Il famoso scrittore non fu l’unico fra quanti conobbero don Morazzone a considerarlo un santo sacerdote, come in seguito affermerà anche l’arcivescovo Ildefonso Schuster definendolo «il nostro Curato d’Ars». Nato a Milano il 1° febbraio 1747, Serafino era entrato a 13 anni in Seminario e, dopo gli studi superiori, era stato ammesso alla frequenza della Teologia. Le sue qualità spirituali e culturali vennero a tal punto apprezzate da consentirgli, ancor prima di essere ordinato sacerdote, di concorrere alla parrocchia di Chiuso (Lecco), dove poi nel 1773 celebrò la sua prima Messa.

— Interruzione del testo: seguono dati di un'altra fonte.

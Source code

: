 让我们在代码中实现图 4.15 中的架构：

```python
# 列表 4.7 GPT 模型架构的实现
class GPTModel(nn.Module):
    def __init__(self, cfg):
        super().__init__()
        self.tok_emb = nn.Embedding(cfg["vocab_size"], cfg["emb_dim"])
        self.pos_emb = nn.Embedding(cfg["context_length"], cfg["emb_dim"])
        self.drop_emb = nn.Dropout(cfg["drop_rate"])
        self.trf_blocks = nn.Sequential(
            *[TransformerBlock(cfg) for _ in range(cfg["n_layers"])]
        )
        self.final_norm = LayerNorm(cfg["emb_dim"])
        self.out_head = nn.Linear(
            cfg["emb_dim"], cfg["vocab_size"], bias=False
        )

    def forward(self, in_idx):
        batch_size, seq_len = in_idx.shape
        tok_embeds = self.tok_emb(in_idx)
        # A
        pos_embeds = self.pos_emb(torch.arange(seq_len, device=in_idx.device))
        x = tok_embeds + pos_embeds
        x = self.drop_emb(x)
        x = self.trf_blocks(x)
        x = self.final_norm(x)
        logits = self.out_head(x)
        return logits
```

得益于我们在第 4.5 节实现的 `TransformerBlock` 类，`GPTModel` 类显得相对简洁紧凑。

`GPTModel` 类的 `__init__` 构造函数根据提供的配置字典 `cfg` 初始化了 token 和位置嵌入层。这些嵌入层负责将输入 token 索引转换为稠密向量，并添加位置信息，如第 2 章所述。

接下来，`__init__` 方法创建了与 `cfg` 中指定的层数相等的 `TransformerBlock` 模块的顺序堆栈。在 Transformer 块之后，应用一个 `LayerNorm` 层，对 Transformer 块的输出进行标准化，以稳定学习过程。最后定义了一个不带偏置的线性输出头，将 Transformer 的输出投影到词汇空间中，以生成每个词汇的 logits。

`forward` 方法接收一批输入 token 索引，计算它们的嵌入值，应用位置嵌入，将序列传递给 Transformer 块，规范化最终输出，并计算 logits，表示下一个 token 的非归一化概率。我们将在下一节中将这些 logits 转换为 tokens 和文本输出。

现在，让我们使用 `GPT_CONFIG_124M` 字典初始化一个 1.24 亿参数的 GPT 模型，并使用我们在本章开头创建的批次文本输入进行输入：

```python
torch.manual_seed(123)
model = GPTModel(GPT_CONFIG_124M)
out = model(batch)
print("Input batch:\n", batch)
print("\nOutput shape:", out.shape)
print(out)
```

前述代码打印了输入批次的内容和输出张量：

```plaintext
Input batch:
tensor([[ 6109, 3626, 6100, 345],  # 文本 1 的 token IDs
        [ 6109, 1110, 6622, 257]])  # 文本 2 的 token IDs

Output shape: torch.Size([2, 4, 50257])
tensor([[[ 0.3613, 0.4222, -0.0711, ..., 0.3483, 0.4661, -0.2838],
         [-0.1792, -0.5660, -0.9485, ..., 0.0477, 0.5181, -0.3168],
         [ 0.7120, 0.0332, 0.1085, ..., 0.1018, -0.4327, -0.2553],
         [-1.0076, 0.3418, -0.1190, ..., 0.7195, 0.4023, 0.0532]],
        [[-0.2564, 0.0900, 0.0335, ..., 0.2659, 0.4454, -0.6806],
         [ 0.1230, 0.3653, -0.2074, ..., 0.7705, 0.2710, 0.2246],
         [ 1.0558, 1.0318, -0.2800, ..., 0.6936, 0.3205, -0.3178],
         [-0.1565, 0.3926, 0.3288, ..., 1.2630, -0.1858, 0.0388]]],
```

Da quel momento non si allontanò più da questo paese. Agli appena 185 abitanti della parrocchia si dedicò assiduamente per 49 anni, sostenendoli nella vita di fede e nella devozione all’Eucaristia. Per i fanciulli diede vita in casa a una scuola elementare gratuita, con la collaborazione del fratello Antonio. La sua grande sollecitudine in favore dei poveri di quel territorio mostrò un particolare eroismo in occasione del saccheggio che l’esercito austro-russo compì a Chiuso il 26 aprile 1799.

Già da vivo ebbe fama di taumaturgo, ma da parte sua attribuiva ogni grazia e guarigione all’intercessione di san Girolamo Emiliani, il cui santuario di Somasca confinava con il territorio parrocchiale. Dopo la morte, il 13 aprile 1822, ebbe subito per il suo popolo la fama di santo. Il processo di canonizzazione, avviato sin dal 1864 ma sospeso per le difficili condizioni della diocesi di Milano, fu ripreso dal cardinale Schuster nel 1951. L’eroicità delle virtù è stata riconosciuta il 17 dicembre 2007, mentre il miracolo è stato approvato il 2 aprile 2011.